Jeffreys respited the sentence for a week but James II refused to extend mercy to her, though he allowed beheading as befitted her social rank to be substituted for burning at the stake. Lady Lisle was publicly executed by an axe in Winchester marketplace on 2 September 1685; the last woman in English history to be beheaded by judicial sentence. She died with courage and dignity: onlookers remarked that, perhaps due to her age, she seemed to leave the world without regret (some other accounts, however, suggest she was as prone to napping during the procedure as she had been during her trial).
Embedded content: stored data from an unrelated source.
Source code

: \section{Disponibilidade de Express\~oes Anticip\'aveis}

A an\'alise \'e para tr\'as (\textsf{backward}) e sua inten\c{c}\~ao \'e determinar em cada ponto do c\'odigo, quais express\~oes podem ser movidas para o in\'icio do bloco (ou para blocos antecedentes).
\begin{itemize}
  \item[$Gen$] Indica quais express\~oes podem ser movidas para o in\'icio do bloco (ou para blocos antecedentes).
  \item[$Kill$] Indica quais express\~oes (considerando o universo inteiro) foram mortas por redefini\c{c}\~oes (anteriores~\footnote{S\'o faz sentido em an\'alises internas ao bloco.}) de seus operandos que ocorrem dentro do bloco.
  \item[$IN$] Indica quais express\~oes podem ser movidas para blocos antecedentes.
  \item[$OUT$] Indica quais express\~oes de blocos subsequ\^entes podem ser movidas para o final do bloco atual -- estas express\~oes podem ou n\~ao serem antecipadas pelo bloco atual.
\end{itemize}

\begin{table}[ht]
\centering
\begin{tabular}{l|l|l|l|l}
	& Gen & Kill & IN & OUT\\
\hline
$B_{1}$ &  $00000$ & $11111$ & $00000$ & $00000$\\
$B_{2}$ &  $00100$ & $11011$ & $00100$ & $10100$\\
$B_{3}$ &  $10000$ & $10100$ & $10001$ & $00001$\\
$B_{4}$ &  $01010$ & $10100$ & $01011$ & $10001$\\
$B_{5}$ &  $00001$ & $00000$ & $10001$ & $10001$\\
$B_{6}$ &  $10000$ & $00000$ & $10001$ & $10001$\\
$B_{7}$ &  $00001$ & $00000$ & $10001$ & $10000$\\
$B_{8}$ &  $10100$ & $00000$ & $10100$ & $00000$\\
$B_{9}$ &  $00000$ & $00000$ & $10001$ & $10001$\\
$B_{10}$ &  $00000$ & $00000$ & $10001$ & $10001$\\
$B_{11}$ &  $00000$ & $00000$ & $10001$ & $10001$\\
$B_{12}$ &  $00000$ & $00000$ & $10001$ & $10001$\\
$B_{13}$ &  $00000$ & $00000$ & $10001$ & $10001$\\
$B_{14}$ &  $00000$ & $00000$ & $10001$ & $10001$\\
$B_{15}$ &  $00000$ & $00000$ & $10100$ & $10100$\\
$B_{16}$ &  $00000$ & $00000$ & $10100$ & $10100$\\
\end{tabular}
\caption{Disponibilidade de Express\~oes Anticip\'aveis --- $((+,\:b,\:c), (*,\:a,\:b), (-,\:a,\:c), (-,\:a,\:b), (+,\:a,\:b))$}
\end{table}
She is buried in a tomb on the right-hand side of the porch at St Mary and All Saints Church, in Ellingham, Hampshire.

A plaque on the wall of the Winchester city museum marks the spot of Lady Lisle's execution, opposite The Eclipse Inn near the cathedral. She spent the night before her execution in one of the upper rooms of the inn, whence she exited via a window directly onto the scaffold erected for her beheading.

==Legacy==
Many writers have described Lady Alice's execution as a judicial murder: Gilbert Burnet called her the first martyr of the Bloody Assizes. One of the first acts of the parliament of William and Mary after the Glorious Revolution was to reverse her attainder on the grounds that the prosecution was irregular and the verdict injuriously extorted by "the menaces and violences and other illegal practices" of Judge Jeffreys. In fact, Jeffreys seems to have followed the strict letter of the law of the time. His modern biographer concludes that justice was done according to the law, but that a wiser ruler than James II would have shown clemency to Lady Lisle.